Could each entry below be written out exactly, with every picture dropped?

________

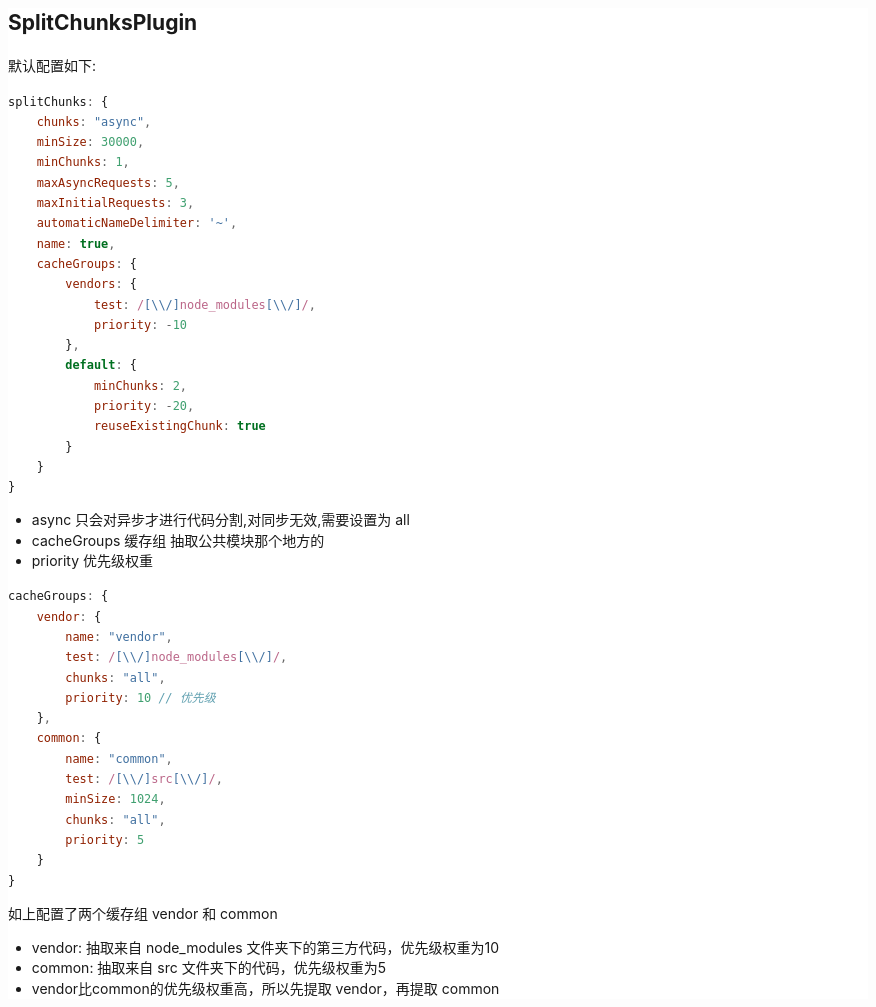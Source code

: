 ## SplitChunksPlugin

默认配置如下:

```js
splitChunks: {
    chunks: "async",
    minSize: 30000,
    minChunks: 1,
    maxAsyncRequests: 5,
    maxInitialRequests: 3,
    automaticNameDelimiter: '~',
    name: true,
    cacheGroups: {
        vendors: {
            test: /[\\/]node_modules[\\/]/,
            priority: -10
        },
        default: {
            minChunks: 2,
            priority: -20,
            reuseExistingChunk: true
        }
    }
}
```

- async 只会对异步才进行代码分割,对同步无效,需要设置为 all
- cacheGroups 缓存组 抽取公共模块那个地方的
- priority 优先级权重


```js
cacheGroups: {
    vendor: {
        name: "vendor",
        test: /[\\/]node_modules[\\/]/,
        chunks: "all",
        priority: 10 // 优先级
    },
    common: {
        name: "common",
        test: /[\\/]src[\\/]/,
        minSize: 1024,
        chunks: "all",
        priority: 5
    }
}
```

如上配置了两个缓存组 vendor 和 common

- vendor: 抽取来自 node_modules 文件夹下的第三方代码，优先级权重为10
- common: 抽取来自 src 文件夹下的代码，优先级权重为5
- vendor比common的优先级权重高，所以先提取 vendor，再提取 common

________

▶ [ANSWER TO THE EXERCISE]:
Source code

: ## SplitChunksPlugin

默认配置如下:

```js
splitChunks: {
    chunks: "async",
    minSize: 30000,
    minChunks: 1,
    maxAsyncRequests: 5,
    maxInitialRequests: 3,
    automaticNameDelimiter: '~',
    name: true,
    cacheGroups: {
        vendors: {
            test: /[\\/]node_modules[\\/]/,
            priority: -10
        },
        default: {
            minChunks: 2,
            priority: -20,
            reuseExistingChunk: true
        }
    }
}
```

- async 只会对异步才进行代码分割,对同步无效,需要设置为 all
- cacheGroups 缓存组 抽取公共模块那个地方的
- priority 优先级权重


```js
cacheGroups: {
    vendor: {
        name: "vendor",
        test: /[\\/]node_modules[\\/]/,
        chunks: "all",
        priority: 10 // 优先级
    },
    common: {
        name: "common",
        test: /[\\/]src[\\/]/,
        minSize: 1024,
        chunks: "all",
        priority: 5
    }
}
```

如上配置了两个缓存组 vendor 和 common

- vendor: 抽取来自 node_modules 文件夹下的第三方代码，优先级权重为10
- common: 抽取来自 src 文件夹下的代码，优先级权重为5
- vendor比common的优先级权重高，所以先提取 vendor，再提取 common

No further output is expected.